Top of Given records

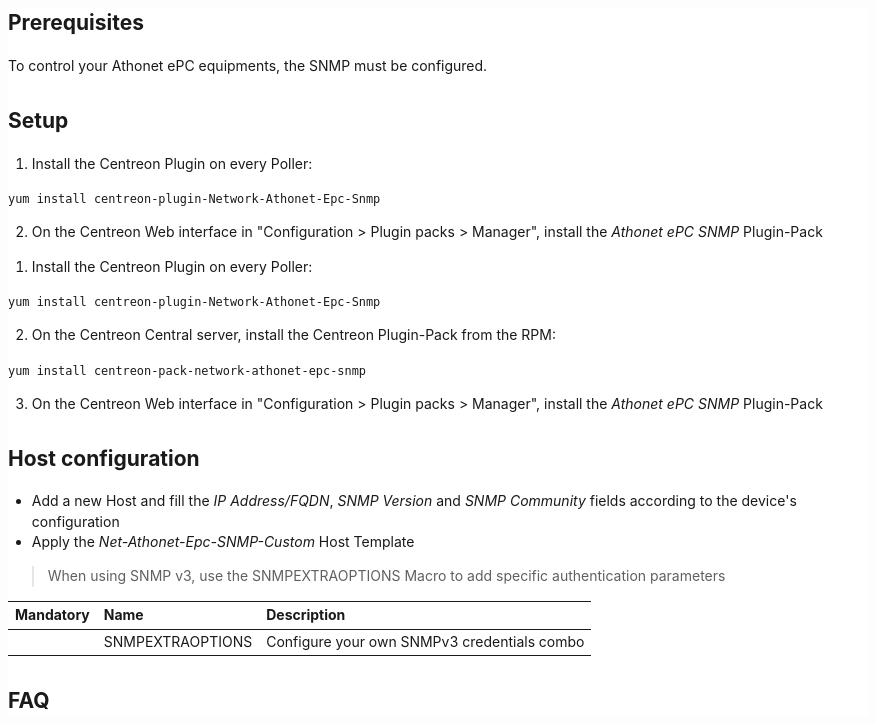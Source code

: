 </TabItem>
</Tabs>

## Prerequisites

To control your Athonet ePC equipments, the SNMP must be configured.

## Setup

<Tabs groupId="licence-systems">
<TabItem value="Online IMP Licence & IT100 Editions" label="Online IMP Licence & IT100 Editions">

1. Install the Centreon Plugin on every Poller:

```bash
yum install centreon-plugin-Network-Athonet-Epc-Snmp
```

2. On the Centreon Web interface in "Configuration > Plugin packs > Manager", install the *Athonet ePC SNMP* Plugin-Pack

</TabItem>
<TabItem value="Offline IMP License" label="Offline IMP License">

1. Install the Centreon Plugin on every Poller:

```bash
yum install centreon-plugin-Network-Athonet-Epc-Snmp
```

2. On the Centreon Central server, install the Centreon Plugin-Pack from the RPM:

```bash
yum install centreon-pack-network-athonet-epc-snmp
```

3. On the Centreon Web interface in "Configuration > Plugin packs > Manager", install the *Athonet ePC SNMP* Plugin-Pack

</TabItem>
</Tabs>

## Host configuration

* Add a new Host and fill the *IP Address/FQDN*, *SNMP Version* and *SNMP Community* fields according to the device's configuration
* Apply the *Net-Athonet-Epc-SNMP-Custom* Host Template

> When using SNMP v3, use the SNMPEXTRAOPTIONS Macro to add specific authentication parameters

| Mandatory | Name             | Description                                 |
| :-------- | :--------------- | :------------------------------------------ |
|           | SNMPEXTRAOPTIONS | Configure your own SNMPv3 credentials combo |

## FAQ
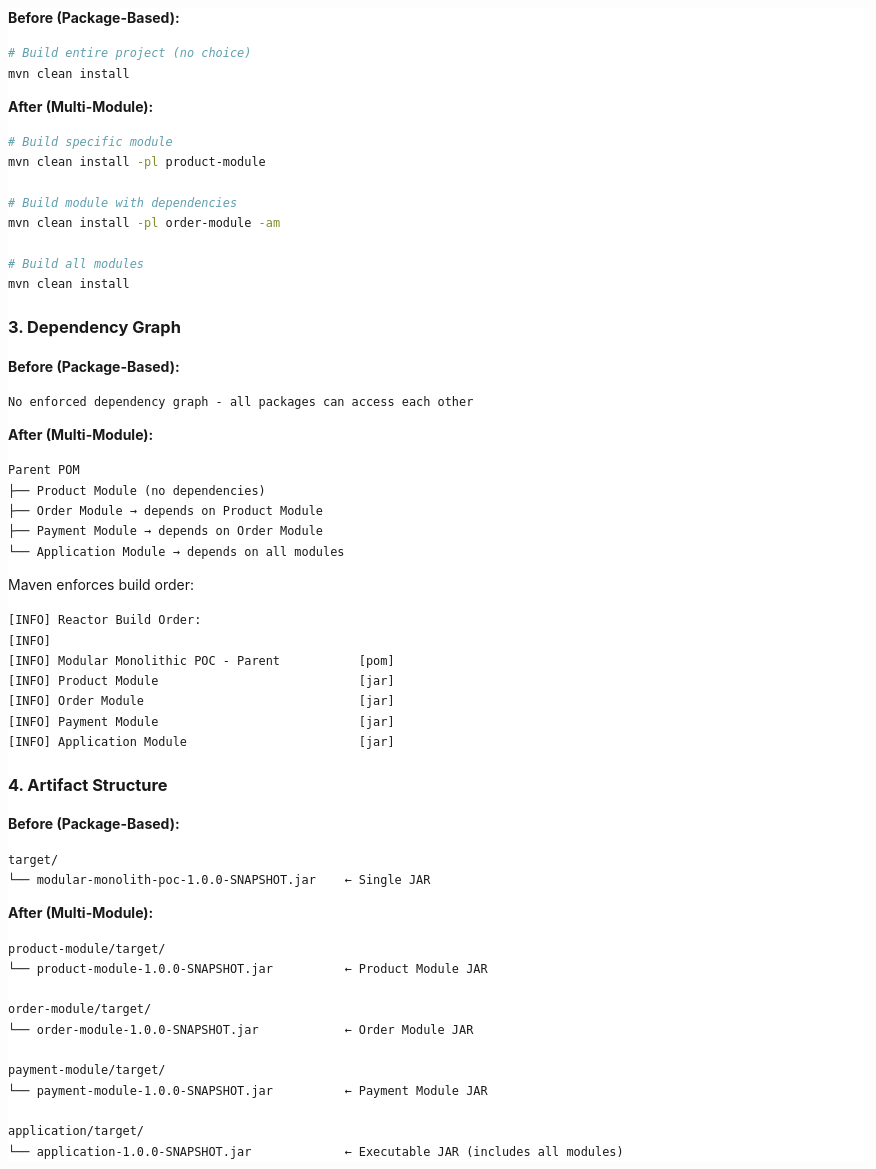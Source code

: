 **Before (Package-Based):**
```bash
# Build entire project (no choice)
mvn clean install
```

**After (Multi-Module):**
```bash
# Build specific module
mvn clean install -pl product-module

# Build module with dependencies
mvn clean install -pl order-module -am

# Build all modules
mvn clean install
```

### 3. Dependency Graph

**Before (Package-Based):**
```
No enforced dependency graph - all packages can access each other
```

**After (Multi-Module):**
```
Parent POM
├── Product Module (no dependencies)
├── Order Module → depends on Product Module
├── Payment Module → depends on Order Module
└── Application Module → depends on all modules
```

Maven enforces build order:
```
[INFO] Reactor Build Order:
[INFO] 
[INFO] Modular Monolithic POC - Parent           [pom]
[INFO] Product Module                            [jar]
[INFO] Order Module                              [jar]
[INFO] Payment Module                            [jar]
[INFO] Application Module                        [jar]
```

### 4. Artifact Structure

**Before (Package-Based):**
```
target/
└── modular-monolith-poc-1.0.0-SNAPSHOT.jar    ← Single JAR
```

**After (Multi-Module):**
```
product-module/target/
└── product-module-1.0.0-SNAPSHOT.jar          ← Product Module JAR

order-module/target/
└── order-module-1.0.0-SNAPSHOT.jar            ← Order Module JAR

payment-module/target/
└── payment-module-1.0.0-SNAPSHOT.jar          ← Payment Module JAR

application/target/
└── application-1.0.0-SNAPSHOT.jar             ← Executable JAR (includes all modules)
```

Bottom of Given records
Top of Given records

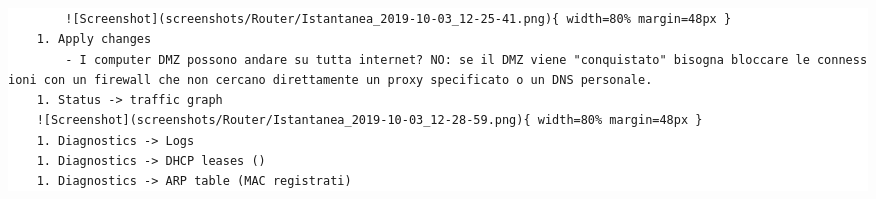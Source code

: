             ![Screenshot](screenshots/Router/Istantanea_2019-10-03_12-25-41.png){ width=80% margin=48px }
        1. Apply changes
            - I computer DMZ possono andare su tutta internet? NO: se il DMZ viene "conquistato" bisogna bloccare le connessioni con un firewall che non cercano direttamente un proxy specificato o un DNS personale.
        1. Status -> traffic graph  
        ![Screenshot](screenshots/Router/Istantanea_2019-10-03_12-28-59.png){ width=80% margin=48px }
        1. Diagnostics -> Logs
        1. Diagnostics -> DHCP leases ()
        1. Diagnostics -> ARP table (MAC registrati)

Bottom of Given records

Work instruction
Copy the records above exactly, beginning at the line that contains "1. Diagnostics -> Logs" and stopping after the line that contains "1. Diagnostics -> ARP".

Solution below
        1. Diagnostics -> Logs
        1. Diagnostics -> DHCP leases ()
        1. Diagnostics -> ARP table (MAC registrati)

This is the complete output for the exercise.